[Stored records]

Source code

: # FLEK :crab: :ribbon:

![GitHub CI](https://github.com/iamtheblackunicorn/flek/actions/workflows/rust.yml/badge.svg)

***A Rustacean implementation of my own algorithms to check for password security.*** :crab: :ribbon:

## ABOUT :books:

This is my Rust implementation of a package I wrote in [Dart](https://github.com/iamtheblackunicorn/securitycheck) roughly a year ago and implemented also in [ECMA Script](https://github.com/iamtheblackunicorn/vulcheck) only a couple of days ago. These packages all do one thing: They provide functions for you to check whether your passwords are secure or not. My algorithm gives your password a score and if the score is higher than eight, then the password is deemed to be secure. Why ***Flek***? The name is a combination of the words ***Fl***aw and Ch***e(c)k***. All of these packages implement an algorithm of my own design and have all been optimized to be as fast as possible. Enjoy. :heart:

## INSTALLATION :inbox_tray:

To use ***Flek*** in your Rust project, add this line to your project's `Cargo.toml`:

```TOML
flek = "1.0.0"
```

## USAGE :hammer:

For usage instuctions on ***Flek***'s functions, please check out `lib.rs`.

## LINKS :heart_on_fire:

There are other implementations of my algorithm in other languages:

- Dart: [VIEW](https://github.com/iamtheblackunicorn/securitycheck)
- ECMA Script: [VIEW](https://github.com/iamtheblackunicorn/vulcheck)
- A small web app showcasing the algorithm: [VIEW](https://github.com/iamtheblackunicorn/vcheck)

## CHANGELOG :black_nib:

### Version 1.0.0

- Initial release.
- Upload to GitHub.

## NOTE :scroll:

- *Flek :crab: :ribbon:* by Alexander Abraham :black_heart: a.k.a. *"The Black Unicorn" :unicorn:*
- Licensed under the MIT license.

WORK TASK:
If a line above holds the word "VIEW", copy it.

REPLY TO THE EXERCISE:
- Dart: [VIEW](https://github.com/iamtheblackunicorn/securitycheck)
- ECMA Script: [VIEW](https://github.com/iamtheblackunicorn/vulcheck)
- A small web app showcasing the algorithm: [VIEW](https://github.com/iamtheblackunicorn/vcheck)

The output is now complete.